During the past fifty years our nation has been in a highway building craze. Highways were built with such vigor and expedience into the rural countryside that little to no thought was put into the results of the building craze. The rapid expansion of highway building placed the emphasis on moving as many vehicles as possible with no consideration as to how many people were in those vehicles. The efficient movement of people was never considered. There is no doubt a fiscal crisis; the solution however must focus on the efficient movement of people and goods. To paraphrase Albert Einstein, we cannot use the same thinking to solve our problems that was used to create them.

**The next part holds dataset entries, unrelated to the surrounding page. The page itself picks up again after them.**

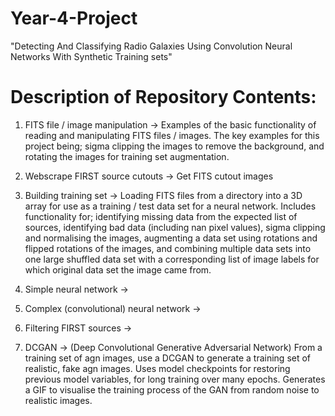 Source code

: # Year-4-Project

"Detecting And Classifying Radio Galaxies Using Convolution Neural Networks With Synthetic Training sets"

# Description of Repository Contents: 

1. FITS file / image manipulation
-> Examples of the basic functionality of reading and manipulating FITS files / images. The key examples for this project being; sigma clipping the images to remove the background, and rotating the images for training set augmentation.

2. Webscrape FIRST source cutouts
-> Get FITS cutout images

3. Building training set
-> Loading FITS files from a directory into a 3D array for use as a training / test data set for a neural network. Includes functionality for; identifying missing data from the expected list of sources, identifying bad data (including nan pixel values), sigma clipping and normalising the images, augmenting a data set using rotations and flipped rotations of the images, and combining multiple data sets into one large shuffled data set with a corresponding list of image labels for which original data set the image came from.

4. Simple neural network
->

5. Complex (convolutional) neural network
->

6. Filtering FIRST sources
->

7. DCGAN
-> (Deep Convolutional Generative Adversarial Network)
From a training set of agn images, use a DCGAN to generate a training set of realistic, fake agn images. Uses model checkpoints for restoring previous model variables, for long training over many epochs. Generates a GIF to visualise the training process of the GAN from random noise to realistic images. 
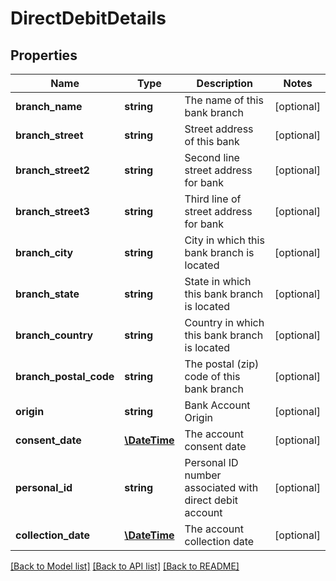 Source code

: # DirectDebitDetails

## Properties
Name | Type | Description | Notes
------------ | ------------- | ------------- | -------------
**branch_name** | **string** | The name of this bank branch | [optional] 
**branch_street** | **string** | Street address of this bank | [optional] 
**branch_street2** | **string** | Second line street address for bank | [optional] 
**branch_street3** | **string** | Third line of street address for bank | [optional] 
**branch_city** | **string** | City in which this bank branch is located | [optional] 
**branch_state** | **string** | State in which this bank branch is located | [optional] 
**branch_country** | **string** | Country in which this bank branch is located | [optional] 
**branch_postal_code** | **string** | The postal (zip) code of this bank branch | [optional] 
**origin** | **string** | Bank Account Origin | [optional] 
**consent_date** | [**\DateTime**](\DateTime.md) | The account consent date | [optional] 
**personal_id** | **string** | Personal ID number associated with direct debit account | [optional] 
**collection_date** | [**\DateTime**](\DateTime.md) | The account collection date | [optional] 

[[Back to Model list]](../README.md#documentation-for-models) [[Back to API list]](../README.md#documentation-for-api-endpoints) [[Back to README]](../README.md)


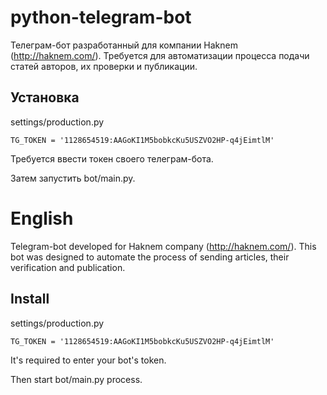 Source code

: # python-telegram-bot
Телеграм-бот разработанный для компании Haknem (http://haknem.com/). Требуется для автоматизации процесса подачи статей авторов, их проверки и публикации.
## Установка
settings/production.py

`TG_TOKEN = '1128654519:AAGoKI1M5bobkcKu5USZVO2HP-q4jEimtlM'`

Требуется ввести токен своего телеграм-бота.

Затем запустить bot/main.py.

# English
Telegram-bot developed for Haknem company (http://haknem.com/). This bot was designed to automate the process of sending articles, their verification and publication. 
## Install
settings/production.py

`TG_TOKEN = '1128654519:AAGoKI1M5bobkcKu5USZVO2HP-q4jEimtlM'`

It's required to enter your bot's token.

Then start bot/main.py process.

GVF, along with the other eight transportation management associations in Pennsylvania focus our efforts on moving people more efficiently. In doing so we strive to put more people in fewer cars and where it is warranted, advocate for strategic expansion of both the highway and transit network. We recognize that the key to solving our transportation funding problems is to not only move people more efficiently but to rethink how we allocate the use of land and necessity of people to travel. We must move towards policies that incentivize living closer, not farther away from work. It should be easier for people to walk or bike to a destination close by than to drive. No longer can we afford to subsidize the continual expansion of housing into the rural countryside, but rather we should be encouraging more densely populated areas where it is less expensive to provide the required infrastructure. These suggestions are a dramatic shift from the policies and investments of the past fifty years; however are the solutions to today’s problems.

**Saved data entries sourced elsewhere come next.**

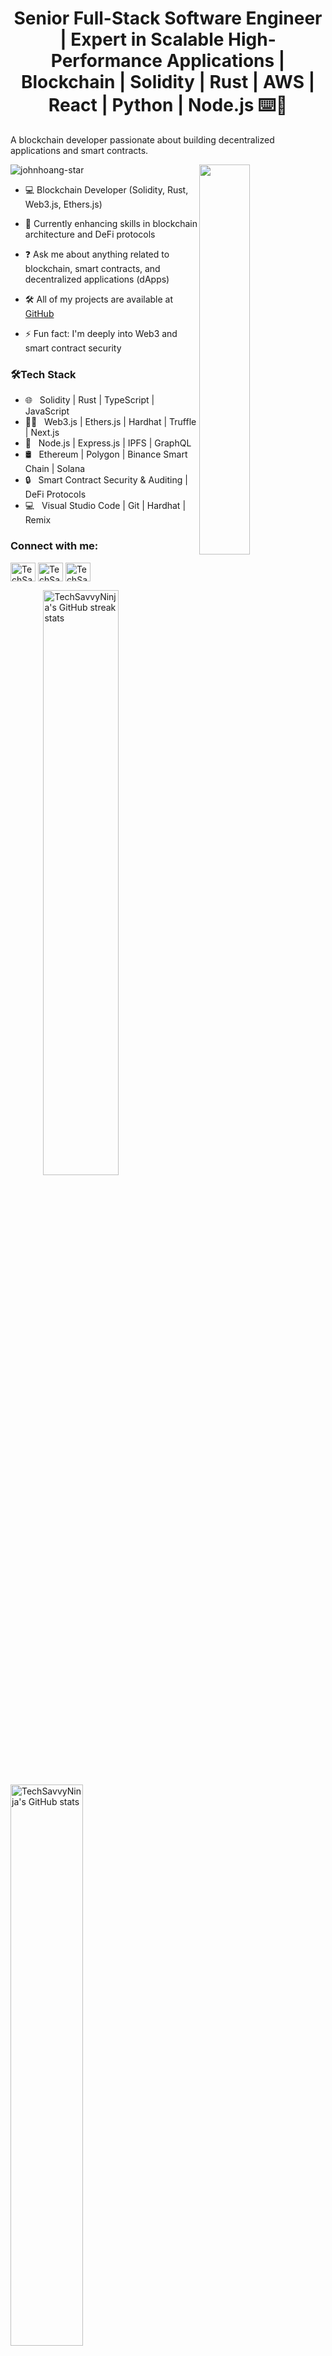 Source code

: <h1 align="center">Senior Full-Stack Software Engineer | Expert in Scalable High-Performance Applications | Blockchain | Solidity | Rust | AWS | React | Python | Node.js ⌨️🚀</h1>

<p>A blockchain developer passionate about building decentralized applications and smart contracts.</p>
<img src="https://komarev.com/ghpvc/?username=johnhoang-star&label=Profile%20views&color=0e75b6&style=flat" alt="johnhoang-star" />

<img align="right" height="auto" width="40%" src="https://github.com/johnhoang-star/johnhoang-star/blob/main/images/coding.gif" />

- 💻 Blockchain Developer (Solidity, Rust, Web3.js, Ethers.js)

- 🏫 Currently enhancing skills in blockchain architecture and DeFi protocols

- ❓ Ask me about anything related to blockchain, smart contracts, and decentralized applications (dApps)

- 🛠 All of my projects are available at [GitHub](https://github.com/TechSavvyNinja/)

- ⚡ Fun fact: I'm deeply into Web3 and smart contract security

<h3>🛠Tech Stack</h3>

- 🌐 &nbsp; Solidity | Rust | TypeScript | JavaScript
- 👨‍💻 &nbsp; Web3.js | Ethers.js | Hardhat | Truffle | Next.js
- 🔧 &nbsp; Node.js | Express.js | IPFS | GraphQL
- 🛢 &nbsp; Ethereum | Polygon | Binance Smart Chain | Solana
- 🔒 &nbsp; Smart Contract Security & Auditing | DeFi Protocols
- 💻 &nbsp; Visual Studio Code | Git | Hardhat | Remix

<h3>Connect with me:</h3>
<p>
  <a href="https://www.linkedin.com/in/john-hoang-9a301193/" target="blank"><img align="center" src="https://raw.githubusercontent.com/rahuldkjain/github-profile-readme-generator/master/src/images/icons/Social/linked-in-alt.svg" alt="TechSavvyNinja" height="30" width="40" /></a>
  <a href="https://t.me/GalaxyOwner_Crypto" target="blank"><img align="center" src="https://upload.wikimedia.org/wikipedia/commons/8/82/Telegram_logo.svg" alt="TechSavvyNinja" height="30" width="40" /></a>
  <a href="https://wa.me/19145014954" target="blank"><img align="center" src="https://upload.wikimedia.org/wikipedia/commons/6/6b/WhatsApp.svg" alt="TechSavvyNinja" height="30" width="40" /></a>
</p>

<img align="right" width="49%" height="auto" src="https://streak-stats.demolab.com?user=TechSavvyNinja&theme=dark" alt="TechSavvyNinja's GitHub streak stats" />
<img width="48%" height="auto" src="https://github-readme-stats.vercel.app/api?username=johnhoang-star&show_icons=true&hide_border=true" alt="TechSavvyNinja's GitHub stats" />

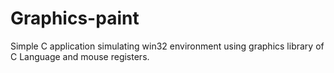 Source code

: # Graphics-paint
Simple C application simulating win32 environment using graphics library of C Language and mouse registers.
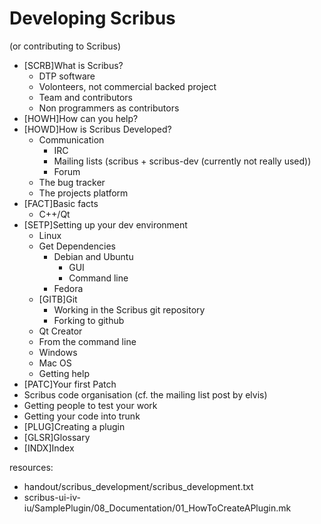 # Developing Scribus

(or contributing to Scribus)


- [SCRB]What is Scribus?
  - DTP software
  - Volonteers, not commercial backed project
  - Team and contributors
  - Non programmers as contributors
- [HOWH]How can you help?
- [HOWD]How is Scribus Developed?
  - Communication
	- IRC
	- Mailing lists
	  (scribus + scribus-dev (currently not really used))
	- Forum
  - The bug tracker
  - The projects platform
- [FACT]Basic facts
  - C++/Qt
- [SETP]Setting up your dev environment
  - Linux
  - Get Dependencies
    - Debian and Ubuntu
	  - GUI
	  - Command line
	- Fedora
  - [GITB]Git
    - Working in the Scribus git repository
    - Forking to github
  - Qt Creator
  - From the command line
  - Windows
  - Mac OS
  - Getting help
- [PATC]Your first Patch
- Scribus code organisation
  (cf. the mailing list post by elvis)
- Getting people to test your work
- Getting your code into trunk
- [PLUG]Creating a plugin
- [GLSR]Glossary
- [INDX]Index


resources:
- handout/scribus\_development/scribus\_development.txt
- scribus-ui-iv-iu/SamplePlugin/08\_Documentation/01\_HowToCreateAPlugin.mk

Solving the transportation funding crisis is not simply identifying a new way to fund transportation. Our problem is the result of poor decisions in the past that we must now pay for. This crisis provides an incredible opportunity to redirect how we think about the very way we go about our lives. If we simply find a new way to finance our current transportation system, we will find ourselves facing this very same problem in the not so distant future. Taking bold steps today to redirect future investments will find Pennsylvania on the path towards a more sustainable future.